The only two positions that are seemingly locked down, even with all players fit, are the goalkeeper, David De Gea, and the striker, Romelu Lukaku. If this team has ambitions of lifting trophies, most notably the League and Champions League, then a consistent system and starting lineup needs to be put into place.

4-3-3 (Inside Forward)

Now, Manchester United have attempted to use the 4-3-3 on many occasions, mostly to try and utilize Pogba more effectively. It hasn’t worked. Under the 4-3-3 system, Manchester United have looked lackadaisical and devoid of any creativity or drive to push play forward whatsoever.

However, the 4-3-3 does have a variation that seems as though it could reasonably suit Manchester United’s players, the inside forward. All of the wingers at the club love to cut inside onto their stronger foot, they don’t push the byline to swing in a cross, they are utterly predictable. In an inside forward system, the right sided winger could play close to the middle, almost as a second striker.

Real Madrid’s recent success in Europe has come through this formation. Cristiano Ronaldo played through the middle alongside Karim Benzema, he spent most of his time making runs through the middle of the opposing team’s defensive line. However, when he needed to be out wide, he made sure he was available. Manchester United do not have Cristiano Ronaldo, but they do have a few players who are effective as a striker that have been pushed wide due to the success of Romelu Lukaku, most notably Marcus Rashford. With Rashford playing alongside Lukaku, they could form an attacking unit in which one player would stay central while the other ventured out right or, alternately, both players could make runs through the middle causing havoc for their opponents in the final third.

Throughout the success of Sir Alex at Old Trafford the main system that was implemented was a 4-4-1-1 or a 4-4-2. Look at the strike partnership between Andy Cole and Dwight Yorke that was formed during the late 90s and early 2000s, these two functioned as one of the most effective duos the league has ever seen. This same type of bond could be formed between the likes of Rashford and Lukaku and the club would most certainly prosper from such a relationship.

4-4-2 Diamond

Manchester United have tried this formation in the past, under the great Louis Van Gaal. It resulted in 4th and 5th place league finished and one FA Cup trophy during LVG’s disappointing stint at Old Trafford. However, Van Gaal did not purchase smartly in the market and didn’t have the players necessary for this formation to work.

It would be exciting to see Manchester united play a 4-4-2 diamond with De Gea in net, a defense of Shaw, Bailly, Lindelof, and Valencia, a midfield of Matic, Pogba and Fred as the central midfielders and Lingard in the CAM role, with a front two of Lukaku and Rashford/Alexis.
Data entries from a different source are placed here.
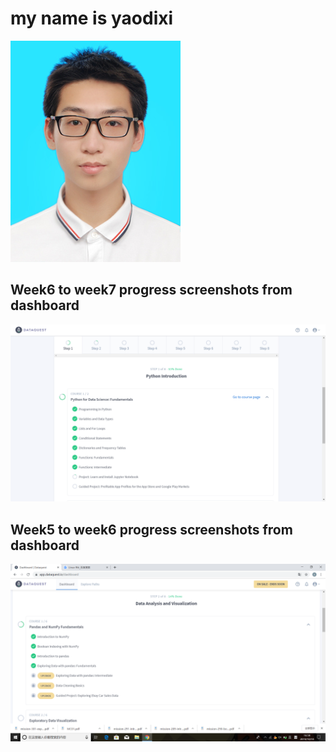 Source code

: 
# my name is yaodixi
![](https://github.com/ophwsjtu18/ohw19f/blob/master/student/yaodixi/%E8%93%9D%E5%BA%95%E8%AF%81%E4%BB%B6%E7%85%A7.jpg)

## Week6 to week7 progress screenshots from dashboard
![](https://github.com/ophwsjtu18/ohw19f/blob/master/student/yaodixi/Week6%20to%20week7%20progress%20screenshots%20from%20dashboard.png)

## Week5 to week6 progress screenshots from dashboard
![](https://github.com/ophwsjtu18/ohw19f/blob/master/student/yaodixi/Week5_to_week2_progress_screenshots_from_dashboard.png)



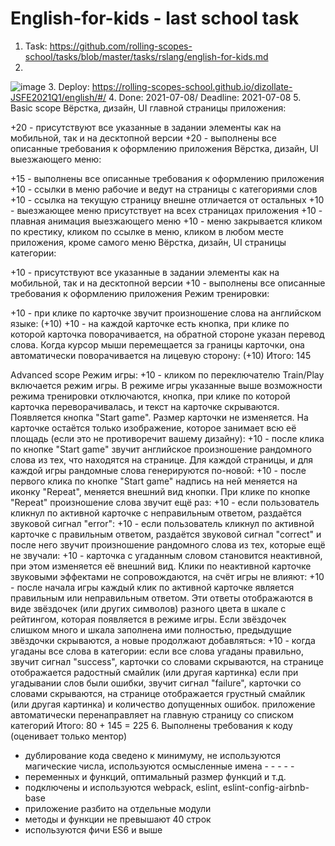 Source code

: # English-for-kids - last school task

1. Task: https://github.com/rolling-scopes-school/tasks/blob/master/tasks/rslang/english-for-kids.md
2. 
![image](https://user-images.githubusercontent.com/66797250/125852016-a800a4e6-16c2-4d36-aedf-10fc28921795.png)
3. Deploy: https://rolling-scopes-school.github.io/dizollate-JSFE2021Q1/english/#/
4. Done: 2021-07-08/ Deadline: 2021-07-08
5. Basic scope
Вёрстка, дизайн, UI главной страницы приложения:

 +20 - присутствуют все указанные в задании элементы как на мобильной, так и на десктопной версии
 +20 - выполнены все описанные требования к оформлению приложения
Вёрстка, дизайн, UI выезжающего меню:

 +15 - выполнены все описанные требования к оформлению приложения
 +10 - ссылки в меню рабочие и ведут на страницы с категориями слов
 +10 - ссылка на текущую страницу внешне отличается от остальных
 +10 - выезжающее меню присутствует на всех страницах приложения
 +10 - плавная анимация выезжающего меню
 +10 - меню закрывается кликом по крестику, кликом по ссылке в меню, кликом в любом месте приложения, кроме самого меню
Вёрстка, дизайн, UI страницы категории:

 +10 - присутствуют все указанные в задании элементы как на мобильной, так и на десктопной версии
 +10 - выполнены все описанные требования к оформлению приложения
Режим тренировки:

 +10 - при клике по карточке звучит произношение слова на английском языке: (+10)
 +10 - на каждой карточке есть кнопка, при клике по которой карточка поворачивается, на обратной стороне указан перевод слова. Когда курсор мыши перемещается за границы карточки, она автоматически поворачивается на лицевую сторону: (+10)
Итого: 145

Advanced scope
Режим игры:
 +10 - кликом по переключателю Train/Play включается режим игры. В режиме игры указанные выше возможности режима тренировки отключаются, кнопка, при клике по которой карточка переворачивалась, и текст на карточке скрываются. Появляется кнопка "Start game". Размер карточки не изменяется. На карточке остаётся только изображение, которое занимает всю её площадь (если это не противоречит вашему дизайну):
 +10 - после клика по кнопке "Start game" звучит английское произношение рандомного слова из тех, что находятся на странице. Для каждой страницы, и для каждой игры рандомные слова генерируются по-новой:
 +10 - после первого клика по кнопке "Start game" надпись на ней меняется на иконку "Repeat", меняется внешний вид кнопки. При клике по кнопке "Repeat" произношение слова звучит ещё раз:
 +10 - если пользователь кликнул по активной карточке с неправильным ответом, раздаётся звуковой сигнал "error":
 +10 - если пользователь кликнул по активной карточке с правильным ответом, раздаётся звуковой сигнал "correct" и после него звучит произношение рандомного слова из тех, которые ещё не звучали:
 +10 - карточка с угаданным словом становится неактивной, при этом изменяется её внешний вид. Клики по неактивной карточке звуковыми эффектами не сопровождаются, на счёт игры не влияют:
 +10 - после начала игры каждый клик по активной карточке является правильным или неправильным ответом. Эти ответы отображаются в виде звёздочек (или других символов) разного цвета в шкале с рейтингом, которая появляется в режиме игры. Если звёздочек слишком много и шкала заполнена ими полностью, предыдущие звёздочки скрываются, а новые продолжают добавляться:
 +10 - когда угаданы все слова в категории:
если все слова угаданы правильно, звучит сигнал "success", карточки со словами скрываются, на странице отображается радостный смайлик (или другая картинка)
если при угадывании слов были ошибки, звучит сигнал "failure", карточки со словами скрываются, на странице отображается грустный смайлик (или другая картинка) и количество допущенных ошибок.
приложение автоматически перенаправляет на главную страницу со списком категорий
Итого: 80 + 145 = 225
6. Выполнены требования к коду (оценивает только ментор)
 - дублирование кода сведено к минимуму, не используются магические числа, используются осмысленные имена - - - - - 
 - переменных и функций, оптимальный размер функций и т.д.
 - подключены и используются webpack, eslint, eslint-config-airbnb-base
 - приложение разбито на отдельные модули
 - методы и функции не превышают 40 строк
 - используются фичи ES6 и выше
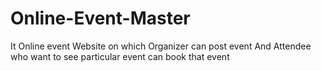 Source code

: # Online-Event-Master
It Online event Website on which Organizer can post event And Attendee who want to see particular event can book that event
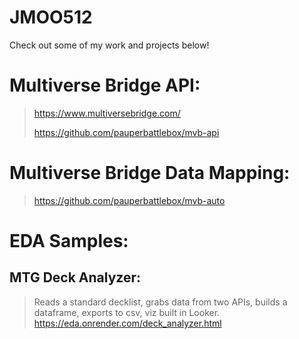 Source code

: # JMOO512

Check out some of my work and projects below!

# Multiverse Bridge API:
 >https://www.multiversebridge.com/
 >
 >https://github.com/pauperbattlebox/mvb-api

# Multiverse Bridge Data Mapping:
 >https://github.com/pauperbattlebox/mvb-auto

# EDA Samples:

## MTG Deck Analyzer:
 >Reads a standard decklist, grabs data from two APIs, builds a dataframe, exports to csv, viz built in Looker.
https://eda.onrender.com/deck_analyzer.html
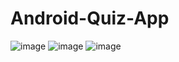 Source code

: # Android-Quiz-App
![image](https://github.com/Andreea-Mirela/Android-Quiz-App/assets/111393279/d662f247-5761-4ea4-855d-c875d306d86d)
![image](https://github.com/Andreea-Mirela/Android-Quiz-App/assets/111393279/3614fbe6-7803-4ff6-95f9-aa5b599bc1f1)
![image](https://github.com/Andreea-Mirela/Android-Quiz-App/assets/111393279/dd82a995-eb8e-46fa-9ba9-0cdc31cc670d)
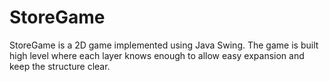 # StoreGame

StoreGame is a 2D game implemented using Java Swing. The game is built high level where each layer knows enough to allow 
easy expansion and keep the structure clear.
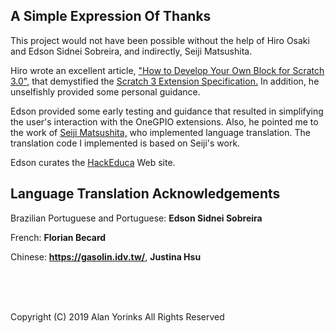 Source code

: ## A Simple Expression Of Thanks

This project would not have been possible without the help of Hiro Osaki
and Edson Sidnei Sobreira, and indirectly, Seiji Matsushita.

Hiro wrote an excellent article, ["How to Develop Your Own Block for
Scratch 3.0"](https://medium.com/@hiroyuki.osaki/how-to-develop-your-own-block-for-scratch-3-0-1b5892026421),
that demystified the
[Scratch 3 Extension Specification.](https://github.com/LLK/scratch-vm/blob/develop/docs/extensions.md)
In addition, he unselfishly  provided some personal guidance.

Edson provided some early testing and guidance that resulted in
simplifying the user's interaction with the OneGPIO extensions. Also, he
pointed me to the work of
[Seiji Matsushita,](https://github.com/manaviva/scratch-vm/blob/develop/src/extensions/scratch3_micramming/index.js)
who implemented language translation. The translation code I implemented
is based on Seiji's work.

Edson curates the
[HackEduca](https://www.hackeduca.com.br/) Web site.

## Language Translation Acknowledgements

Brazilian Portuguese and Portuguese: **Edson Sidnei Sobreira**

French: **Florian Becard**

Chinese: **https://gasolin.idv.tw/**, **Justina Hsu**

<br> <br> <br>


Copyright (C) 2019 Alan Yorinks All Rights Reserved

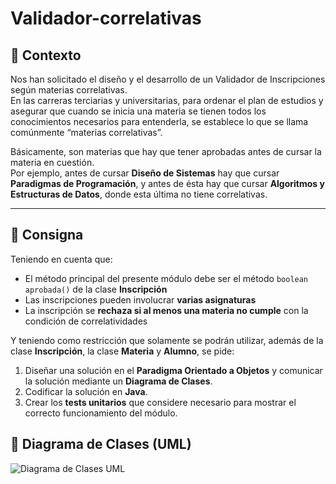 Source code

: # Validador-correlativas

## 📘 Contexto

Nos han solicitado el diseño y el desarrollo de un Validador de Inscripciones según materias correlativas.  
En las carreras terciarias y universitarias, para ordenar el plan de estudios y asegurar que cuando se inicia una materia se tienen todos los conocimientos necesarios para entenderla, se establece lo que se llama comúnmente “materias correlativas”.  

Básicamente, son materias que hay que tener aprobadas antes de cursar la materia en cuestión.  
Por ejemplo, antes de cursar **Diseño de Sistemas** hay que cursar **Paradigmas de Programación**, y antes de ésta hay que cursar **Algoritmos y Estructuras de Datos**, donde esta última no tiene correlativas.

---

## 📌 Consigna

Teniendo en cuenta que:

- El método principal del presente módulo debe ser el método `boolean aprobada()` de la clase **Inscripción**  
- Las inscripciones pueden involucrar **varias asignaturas**  
- La inscripción se **rechaza si al menos una materia no cumple** con la condición de correlatividades  

Y teniendo como restricción que solamente se podrán utilizar, además de la clase **Inscripción**, la clase **Materia** y **Alumno**, se pide:

1. Diseñar una solución en el **Paradigma Orientado a Objetos** y comunicar la solución mediante un **Diagrama de Clases**.  
2. Codificar la solución en **Java**.  
3. Crear los **tests unitarios** que considere necesario para mostrar el correcto funcionamiento del módulo.


## 🧱 Diagrama de Clases (UML)

![Diagrama de Clases UML](docs/diagrama_de_clases.png)
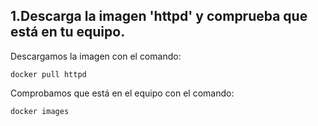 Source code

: ## 1.Descarga la imagen 'httpd' y comprueba que está en tu equipo.

Descargamos la imagen con el comando:

    docker pull httpd
Comprobamos que está en el equipo con el comando:

    docker images
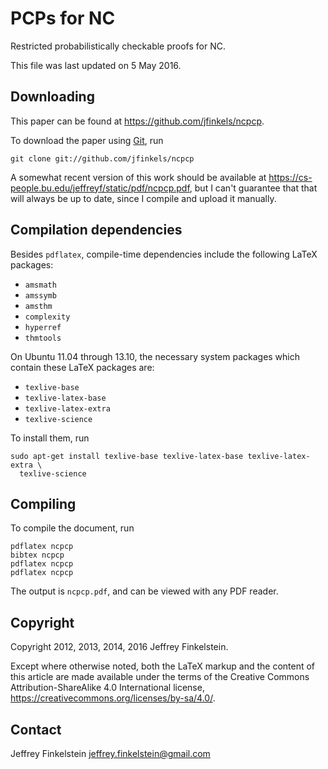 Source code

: PCPs for NC
===========

Restricted probabilistically checkable proofs for NC.

This file was last updated on 5 May 2016.

Downloading
-----------

This paper can be found at https://github.com/jfinkels/ncpcp.

To download the paper using [Git][1], run

    git clone git://github.com/jfinkels/ncpcp

[1]: http://git-scm.com

A somewhat recent version of this work should be available at
https://cs-people.bu.edu/jeffreyf/static/pdf/ncpcp.pdf, but I can't guarantee
that that will always be up to date, since I compile and upload it manually.

Compilation dependencies
------------------------

Besides `pdflatex`, compile-time dependencies include the following LaTeX
packages:

* `amsmath`
* `amssymb`
* `amsthm`
* `complexity`
* `hyperref`
* `thmtools`

On Ubuntu 11.04 through 13.10, the necessary system packages which contain
these LaTeX packages are:

* `texlive-base`
* `texlive-latex-base`
* `texlive-latex-extra`
* `texlive-science`

To install them, run

    sudo apt-get install texlive-base texlive-latex-base texlive-latex-extra \
      texlive-science

Compiling
---------

To compile the document, run

    pdflatex ncpcp
    bibtex ncpcp
    pdflatex ncpcp
    pdflatex ncpcp

The output is `ncpcp.pdf`, and can be viewed with any PDF reader.

Copyright
---------

Copyright 2012, 2013, 2014, 2016 Jeffrey Finkelstein.

Except where otherwise noted, both the LaTeX markup and the content of this
article are made available under the terms of the Creative Commons
Attribution-ShareAlike 4.0 International license,
https://creativecommons.org/licenses/by-sa/4.0/.

Contact
-------

Jeffrey Finkelstein <jeffrey.finkelstein@gmail.com>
Now, this formation, on paper, seems to be very central and predictable, however, with the strikers both able to comfortably roam wide in order to cross the ball in if necessary the center attacking midfielder and one of the two center midfields, probably Pogba could make runs into the box to create an effective attacking game plan.

Alternately, Lingard could move wide, if needed, or the team could go direct through the middle, depending on their opponent. This formation has been around for a while and unfortunately doesn’t have the greatest reputation, but with this Manchester United side it seems like it could just work.

Leave The 4-2-3-1 Behind

Overall, Manchester United cannot stick with the ever-trusty 4-2-3-1 formation that failed them during the previous year's campaign, and something has to change. Mourinho is famous for creating a strong defensive game plan first and putting attacking plays on the back burner, but Manchester United don’t have the creative attacking players to rely on to create effective plays by themselves. They need to have a set plan to follow in order to unleash their full potential.